Cam Heyward stood at his locker at the UPMC Rooney Sports Complex on Monday not as a player who is panicked because of the Steelers 33-3 loss to the New England Patriots the night before, but rather one who was still annoyed by it.
"We lost. That is about it," said Heyward. "I have nothing else to tell you. We didn't have our best game and they did. Hopefully we learn some lessons from it."
Heyward would like to say he doesn't remember a loss that bad, but unfortunately one did come to mind, his rookie season in 2011 when the team lost at Baltimore, 35-7, also in an opener.
"We went there and got smacked around," said Heyward.
There is no panic in the veteran defensive end though. He knows it wasn't all bad, despite the outcome.
"We did some things right," said Heyward. "Not every play was a minus. I am going to treat it like every play was. I am going to attack it today, tomorrow, until we get to Sunday and get ready to kick some tail.
"We have a long season. Let's grow and get better."
That feeling didn't end with Heyward. Mike Hilton knows there was a lot of bad, but he also knows it's one game and there is a lot of football left to be played.

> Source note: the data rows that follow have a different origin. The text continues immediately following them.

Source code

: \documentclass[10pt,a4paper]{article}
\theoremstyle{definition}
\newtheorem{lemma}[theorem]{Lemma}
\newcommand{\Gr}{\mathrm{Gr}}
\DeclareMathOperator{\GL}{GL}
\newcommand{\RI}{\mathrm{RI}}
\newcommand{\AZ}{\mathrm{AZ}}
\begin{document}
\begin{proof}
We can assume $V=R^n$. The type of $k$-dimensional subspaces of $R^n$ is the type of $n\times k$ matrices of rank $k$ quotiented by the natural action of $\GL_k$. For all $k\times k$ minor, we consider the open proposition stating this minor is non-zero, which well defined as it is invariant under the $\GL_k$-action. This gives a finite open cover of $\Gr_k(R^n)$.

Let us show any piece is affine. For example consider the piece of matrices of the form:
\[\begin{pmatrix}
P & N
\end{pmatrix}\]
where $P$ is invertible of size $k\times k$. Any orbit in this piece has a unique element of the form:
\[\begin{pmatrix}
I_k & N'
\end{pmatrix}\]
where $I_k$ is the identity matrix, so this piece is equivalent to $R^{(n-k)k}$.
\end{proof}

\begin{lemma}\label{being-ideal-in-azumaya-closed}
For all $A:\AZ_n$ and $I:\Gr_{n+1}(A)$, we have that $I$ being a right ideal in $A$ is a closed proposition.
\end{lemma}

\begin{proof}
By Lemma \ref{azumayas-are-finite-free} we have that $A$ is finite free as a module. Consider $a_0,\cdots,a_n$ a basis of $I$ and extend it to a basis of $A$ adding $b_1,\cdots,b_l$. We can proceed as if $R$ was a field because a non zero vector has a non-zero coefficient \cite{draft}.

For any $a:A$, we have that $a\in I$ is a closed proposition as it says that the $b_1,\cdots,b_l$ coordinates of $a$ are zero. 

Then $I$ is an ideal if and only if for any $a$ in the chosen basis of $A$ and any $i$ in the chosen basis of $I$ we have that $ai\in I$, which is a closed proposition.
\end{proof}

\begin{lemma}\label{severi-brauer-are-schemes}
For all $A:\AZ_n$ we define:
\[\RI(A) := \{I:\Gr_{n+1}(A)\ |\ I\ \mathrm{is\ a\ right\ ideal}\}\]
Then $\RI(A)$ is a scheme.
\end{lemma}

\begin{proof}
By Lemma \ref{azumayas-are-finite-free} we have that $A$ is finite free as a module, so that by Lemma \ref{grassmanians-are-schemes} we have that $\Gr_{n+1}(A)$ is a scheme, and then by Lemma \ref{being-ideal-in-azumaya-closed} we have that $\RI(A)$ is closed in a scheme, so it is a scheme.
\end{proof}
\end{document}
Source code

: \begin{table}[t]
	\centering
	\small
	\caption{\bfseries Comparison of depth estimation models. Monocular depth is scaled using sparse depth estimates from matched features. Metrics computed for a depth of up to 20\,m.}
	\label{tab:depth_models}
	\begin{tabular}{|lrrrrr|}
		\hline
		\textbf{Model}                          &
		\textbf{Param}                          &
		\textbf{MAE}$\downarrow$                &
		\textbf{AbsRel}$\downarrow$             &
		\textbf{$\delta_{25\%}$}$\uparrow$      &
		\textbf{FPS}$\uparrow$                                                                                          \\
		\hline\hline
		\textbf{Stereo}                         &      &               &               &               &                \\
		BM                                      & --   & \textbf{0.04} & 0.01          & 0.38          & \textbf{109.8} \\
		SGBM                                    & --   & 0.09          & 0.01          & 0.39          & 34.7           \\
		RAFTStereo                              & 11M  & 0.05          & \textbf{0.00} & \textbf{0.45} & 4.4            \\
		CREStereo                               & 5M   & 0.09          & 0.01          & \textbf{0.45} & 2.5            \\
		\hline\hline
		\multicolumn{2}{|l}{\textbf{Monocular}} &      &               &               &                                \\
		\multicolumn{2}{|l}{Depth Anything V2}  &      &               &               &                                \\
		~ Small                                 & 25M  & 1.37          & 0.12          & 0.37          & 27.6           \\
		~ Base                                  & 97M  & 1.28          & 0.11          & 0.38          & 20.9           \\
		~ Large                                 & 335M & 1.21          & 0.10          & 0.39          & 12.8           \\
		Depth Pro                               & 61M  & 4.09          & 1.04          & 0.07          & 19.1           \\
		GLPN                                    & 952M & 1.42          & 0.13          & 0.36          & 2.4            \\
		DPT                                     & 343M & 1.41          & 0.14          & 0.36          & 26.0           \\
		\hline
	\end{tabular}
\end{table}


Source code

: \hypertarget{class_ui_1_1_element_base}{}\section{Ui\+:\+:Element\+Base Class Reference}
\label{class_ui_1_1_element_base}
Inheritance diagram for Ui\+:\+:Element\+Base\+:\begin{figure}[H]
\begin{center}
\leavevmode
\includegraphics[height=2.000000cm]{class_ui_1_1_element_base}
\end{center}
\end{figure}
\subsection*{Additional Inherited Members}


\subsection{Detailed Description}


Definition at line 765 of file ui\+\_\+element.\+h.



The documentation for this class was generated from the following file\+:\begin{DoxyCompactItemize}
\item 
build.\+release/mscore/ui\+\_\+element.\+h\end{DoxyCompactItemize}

"It's still a long season," said Hilton. "We have a lot of adjustments to make. We will be prepared. It's just game one. We haven't brought out everything we are going to use. We just have to prepare for Seattle and be ready for what they are going to bring in here. We will be ready."
No rhythm: One of the most frustrating things for David DeCastro, who echoed his teammates about not panicking, was the inability for the offense to get into a rhythm early on Sunday night, therefore being in a situation where they were forced to almost exclusively throw the ball from mid-way through the second quarter on.
"If you don't get drives going, you don't sustain the rhythm, they get up some scores and you get one dimensional. It's not fun," said DeCastro. "You look forward to the fourth quarter when you can run the ball and finish out the game. To sit back (and pass) the second half, even the second quarter, it's not fun.
"It's very deflating. You get drives going. Those third-and-ones, you should be able to convert those. We just didn't play good team ball all the way around. It's tough. You get one dimensional. It sucks."
Saying goodbye: The Steelers traded quarterback Josh Dobbs to the Jacksonville Jaguars on Monday, before the players had all gathered for their team run. But Dobbs stopped by and said goodbye to teammates and coaches, something that didn't come as a surprise to Mason Rudolph.
"He is a first-class dude," said Rudolph. "Everyone in the room are good friends. We talk a lot, we are close. We hang out off the field. Josh is a great dude. Good friend, really good guy. I wish him nothing but the best moving forward."